Everytime Apple comes up with a great idea (and they specialize in truly great ideas) and keeps it secret from partners, Apple accomplishes it’s goal of manipulating the market. Apple CEO Steve Jobs believes in creating demand before anyone can satisfy the supply. It’s a time honored strategy with several great success stories–PlayStation 2, Tickle Me Elmo, and Mac Mini, just to name a few. By announcing and shipping MacTel PowerBook Pro and iMac systems before partners have had time to work with the new processor chip and code layer, Jobs knows that he’ll get market consumers drooling over new MacTels long before software makers can update their products and actually make the MacTels usable to Apple’s core markets.

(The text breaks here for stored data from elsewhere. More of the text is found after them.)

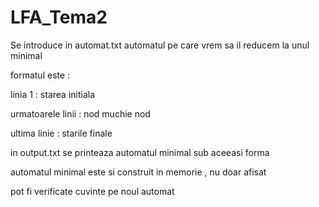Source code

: # LFA_Tema2
Se introduce in automat.txt automatul pe care vrem sa il reducem la unul minimal

formatul este :

linia 1 : starea initiala

urmatoarele linii : nod muchie nod

ultima linie : starile finale

in output.txt se printeaza automatul minimal sub aceeasi forma

automatul minimal este si construit in memorie , nu doar afisat

pot fi verificate cuvinte pe noul automat
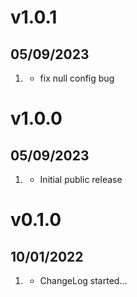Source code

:# v1.0.1
## 05/09/2023

1. [](#bugfix)
   * fix null config bug

# v1.0.0
## 05/09/2023

1. [](#new)
   * Initial public release

# v0.1.0
##  10/01/2022

1. [](#new)
    * ChangeLog started...
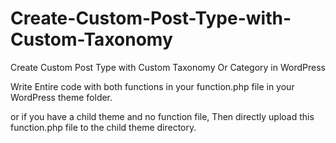 # Create-Custom-Post-Type-with-Custom-Taxonomy
Create Custom Post Type with Custom Taxonomy Or Category in WordPress 


Write Entire code with both functions in your function.php file in your WordPress theme folder. 

or if you have a child theme and no function file, Then directly upload this function.php file to the child theme directory. 
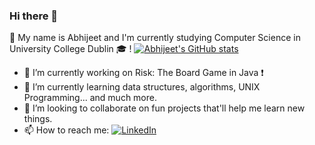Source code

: ### Hi there 👋

<!--
**Randomcloc/Randomcloc** is a ✨ _special_ ✨ repository because its `README.md` (this file) appears on your GitHub profile. -->

 :pushpin: My name is Abhijeet and I'm currently studying Computer Science in University College Dublin :mortar_board: !
 [![Abhijeet's GitHub stats](https://github-readme-stats.vercel.app/api?username=Randomcloc)](https://github.com/Randomcloc/github-readme-stats)

- 🔭 I’m currently working on Risk: The Board Game in Java :exclamation:
- 🌱 I’m currently learning data structures, algorithms, UNIX Programming... and much more. 
- 👯 I’m looking to collaborate on fun projects that'll help me learn new things.
- 📫 How to reach me: [![LinkedIn][2.2]][2]
<!-- Icons -->

[2.2]: https://raw.githubusercontent.com/MartinHeinz/MartinHeinz/master/linkedin-3-16.png (LinkedIn icon without padding)

<!-- Links to your social media accounts -->

[2]: https://www.linkedin.com/in/abhijeet-suryawanshi-9513801ab
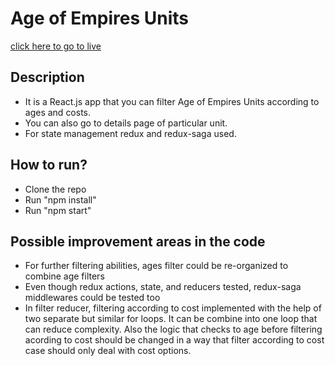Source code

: # Age of Empires Units

[click here to go to live](https://ageofempiresunits.netlify.app/)

## Description

- It is a React.js app that you can filter Age of Empires Units according to ages and costs.
- You can also go to details page of particular unit.
- For state management redux and redux-saga used.

## How to run?

- Clone the repo
- Run "npm install"
- Run "npm start"

## Possible improvement areas in the code

- For further filtering abilities, ages filter could be re-organized to combine age filters
- Even though redux actions, state, and reducers tested, redux-saga middlewares could be tested too
- In filter reducer, filtering according to cost implemented with the help of two separate but similar for loops. It can be combine into one loop that can reduce complexity. Also the logic that checks to age before filtering acording to cost should be changed in a way that filter according to cost case should only deal with cost options.
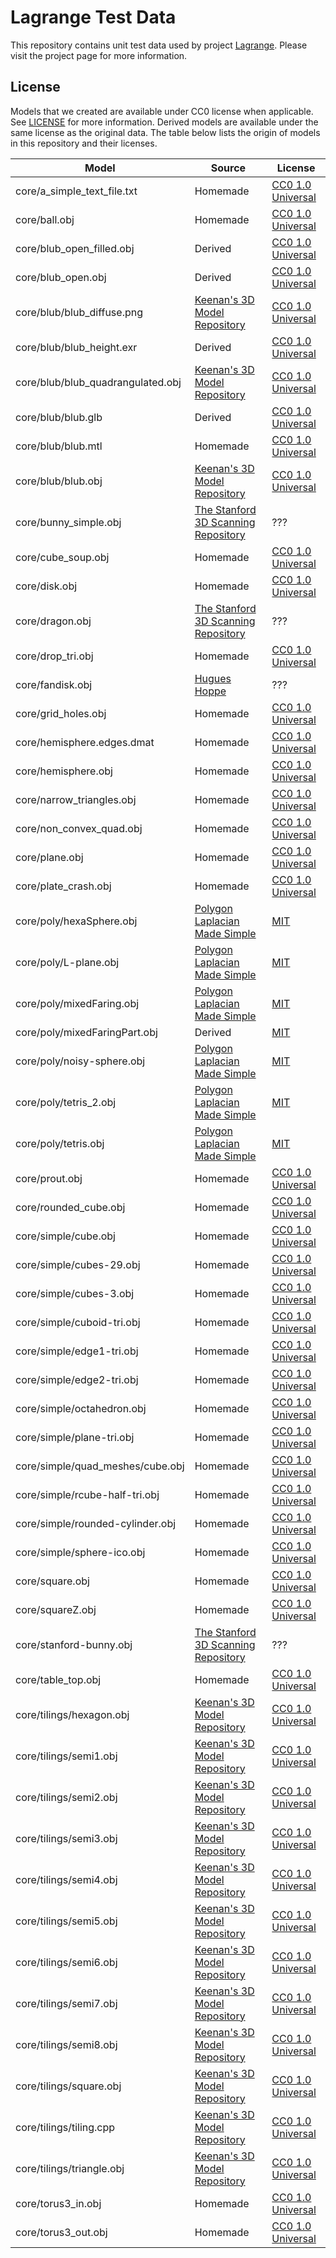 # Lagrange Test Data

This repository contains unit test data used by project
[Lagrange](https://github.com/adobe/lagrange). Please visit the project page for more information.

## License

Models that we created are available under CC0 license when applicable. See [LICENSE](LICENSE) for
more information. Derived models are available under the same license as the original data. The
table below lists the origin of models in this repository and their licenses.

<!-- generated-table-begins -->
| Model                             | Source                                             | License                  |
|-----------------------------------|----------------------------------------------------|--------------------------|
| core/a_simple_text_file.txt       | Homemade                                           | [CC0 1.0 Universal][cc0] |
| core/ball.obj                     | Homemade                                           | [CC0 1.0 Universal][cc0] |
| core/blub_open_filled.obj         | Derived                                            | [CC0 1.0 Universal][cc0] |
| core/blub_open.obj                | Derived                                            | [CC0 1.0 Universal][cc0] |
| core/blub/blub_diffuse.png        | [Keenan's 3D Model Repository][keenan]             | [CC0 1.0 Universal][cc0] |
| core/blub/blub_height.exr         | Derived                                            | [CC0 1.0 Universal][cc0] |
| core/blub/blub_quadrangulated.obj | [Keenan's 3D Model Repository][keenan]             | [CC0 1.0 Universal][cc0] |
| core/blub/blub.glb                | Derived                                            | [CC0 1.0 Universal][cc0] |
| core/blub/blub.mtl                | Homemade                                           | [CC0 1.0 Universal][cc0] |
| core/blub/blub.obj                | [Keenan's 3D Model Repository][keenan]             | [CC0 1.0 Universal][cc0] |
| core/bunny_simple.obj             | [The Stanford 3D Scanning Repository][standford]   | ???                      |
| core/cube_soup.obj                | Homemade                                           | [CC0 1.0 Universal][cc0] |
| core/disk.obj                     | Homemade                                           | [CC0 1.0 Universal][cc0] |
| core/dragon.obj                   | [The Stanford 3D Scanning Repository][standford]   | ???                      |
| core/drop_tri.obj                 | Homemade                                           | [CC0 1.0 Universal][cc0] |
| core/fandisk.obj                  | [Hugues Hoppe](http://hhoppe.com/pm_data.zip)      | ???                      |
| core/grid_holes.obj               | Homemade                                           | [CC0 1.0 Universal][cc0] |
| core/hemisphere.edges.dmat        | Homemade                                           | [CC0 1.0 Universal][cc0] |
| core/hemisphere.obj               | Homemade                                           | [CC0 1.0 Universal][cc0] |
| core/narrow_triangles.obj         | Homemade                                           | [CC0 1.0 Universal][cc0] |
| core/non_convex_quad.obj          | Homemade                                           | [CC0 1.0 Universal][cc0] |
| core/plane.obj                    | Homemade                                           | [CC0 1.0 Universal][cc0] |
| core/plate_crash.obj              | Homemade                                           | [CC0 1.0 Universal][cc0] |
| core/poly/hexaSphere.obj          | [Polygon Laplacian Made Simple][polygon-laplacian] | [MIT]                    |
| core/poly/L-plane.obj             | [Polygon Laplacian Made Simple][polygon-laplacian] | [MIT]                    |
| core/poly/mixedFaring.obj         | [Polygon Laplacian Made Simple][polygon-laplacian] | [MIT]                    |
| core/poly/mixedFaringPart.obj     | Derived                                            | [MIT]                    |
| core/poly/noisy-sphere.obj        | [Polygon Laplacian Made Simple][polygon-laplacian] | [MIT]                    |
| core/poly/tetris_2.obj            | [Polygon Laplacian Made Simple][polygon-laplacian] | [MIT]                    |
| core/poly/tetris.obj              | [Polygon Laplacian Made Simple][polygon-laplacian] | [MIT]                    |
| core/prout.obj                    | Homemade                                           | [CC0 1.0 Universal][cc0] |
| core/rounded_cube.obj             | Homemade                                           | [CC0 1.0 Universal][cc0] |
| core/simple/cube.obj              | Homemade                                           | [CC0 1.0 Universal][cc0] |
| core/simple/cubes-29.obj          | Homemade                                           | [CC0 1.0 Universal][cc0] |
| core/simple/cubes-3.obj           | Homemade                                           | [CC0 1.0 Universal][cc0] |
| core/simple/cuboid-tri.obj        | Homemade                                           | [CC0 1.0 Universal][cc0] |
| core/simple/edge1-tri.obj         | Homemade                                           | [CC0 1.0 Universal][cc0] |
| core/simple/edge2-tri.obj         | Homemade                                           | [CC0 1.0 Universal][cc0] |
| core/simple/octahedron.obj        | Homemade                                           | [CC0 1.0 Universal][cc0] |
| core/simple/plane-tri.obj         | Homemade                                           | [CC0 1.0 Universal][cc0] |
| core/simple/quad_meshes/cube.obj  | Homemade                                           | [CC0 1.0 Universal][cc0] |
| core/simple/rcube-half-tri.obj    | Homemade                                           | [CC0 1.0 Universal][cc0] |
| core/simple/rounded-cylinder.obj  | Homemade                                           | [CC0 1.0 Universal][cc0] |
| core/simple/sphere-ico.obj        | Homemade                                           | [CC0 1.0 Universal][cc0] |
| core/square.obj                   | Homemade                                           | [CC0 1.0 Universal][cc0] |
| core/squareZ.obj                  | Homemade                                           | [CC0 1.0 Universal][cc0] |
| core/stanford-bunny.obj           | [The Stanford 3D Scanning Repository][standford]   | ???                      |
| core/table_top.obj                | Homemade                                           | [CC0 1.0 Universal][cc0] |
| core/tilings/hexagon.obj          | [Keenan's 3D Model Repository][keenan]             | [CC0 1.0 Universal][cc0] |
| core/tilings/semi1.obj            | [Keenan's 3D Model Repository][keenan]             | [CC0 1.0 Universal][cc0] |
| core/tilings/semi2.obj            | [Keenan's 3D Model Repository][keenan]             | [CC0 1.0 Universal][cc0] |
| core/tilings/semi3.obj            | [Keenan's 3D Model Repository][keenan]             | [CC0 1.0 Universal][cc0] |
| core/tilings/semi4.obj            | [Keenan's 3D Model Repository][keenan]             | [CC0 1.0 Universal][cc0] |
| core/tilings/semi5.obj            | [Keenan's 3D Model Repository][keenan]             | [CC0 1.0 Universal][cc0] |
| core/tilings/semi6.obj            | [Keenan's 3D Model Repository][keenan]             | [CC0 1.0 Universal][cc0] |
| core/tilings/semi7.obj            | [Keenan's 3D Model Repository][keenan]             | [CC0 1.0 Universal][cc0] |
| core/tilings/semi8.obj            | [Keenan's 3D Model Repository][keenan]             | [CC0 1.0 Universal][cc0] |
| core/tilings/square.obj           | [Keenan's 3D Model Repository][keenan]             | [CC0 1.0 Universal][cc0] |
| core/tilings/tiling.cpp           | [Keenan's 3D Model Repository][keenan]             | [CC0 1.0 Universal][cc0] |
| core/tilings/triangle.obj         | [Keenan's 3D Model Repository][keenan]             | [CC0 1.0 Universal][cc0] |
| core/torus3_in.obj                | Homemade                                           | [CC0 1.0 Universal][cc0] |
| core/torus3_out.obj               | Homemade                                           | [CC0 1.0 Universal][cc0] |
<!-- generated-table-ends -->

[cc0]: https://creativecommons.org/publicdomain/zero/1.0/legalcode
[keenan]: https://www.cs.cmu.edu/~kmcrane/Projects/ModelRepository/
[MIT]: https://opensource.org/licenses/MIT
[polygon-laplacian]: https://github.com/mbotsch/polygon-laplacian
[standford]: http://graphics.stanford.edu/data/3Dscanrep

Whereas Sony created more demand than supply with its PlayStation 2 game console by (allegedly) limiting the manufacturing supply, there’s no need for Apple to be so blatant. Apple can build all the MacTel units it likes because Jobs knows his computers are all but useless without third-party software. Apple’s partners will be the apparent cause of demand outweighing supply. Therefore, it’s they who will take the heat for it, not Apple. It’s a win-win for Apple: They create a buzz and demand for their product, which translates into certain sales now or later, and they inspire consumer bad will toward companies like Adobe and Microsoft–companies that represent threats to Apple’s expanding and increasingly competitive interests.
Steve Jobs is, without question, one of the most brilliant visionaries of our time. He produces amazing ideas wherefrom grow amazing products with impeccable timing. But Steve Jobs is also a brilliant business shark. Ever since his famous “1984” advertising campaign that launched the Apple Macintosh and an ongoing campaign of painting Apple’s then- and later-competition as the Evil Empire, Jobs and Apple have deftly manipulated the perceptions of computer consumers.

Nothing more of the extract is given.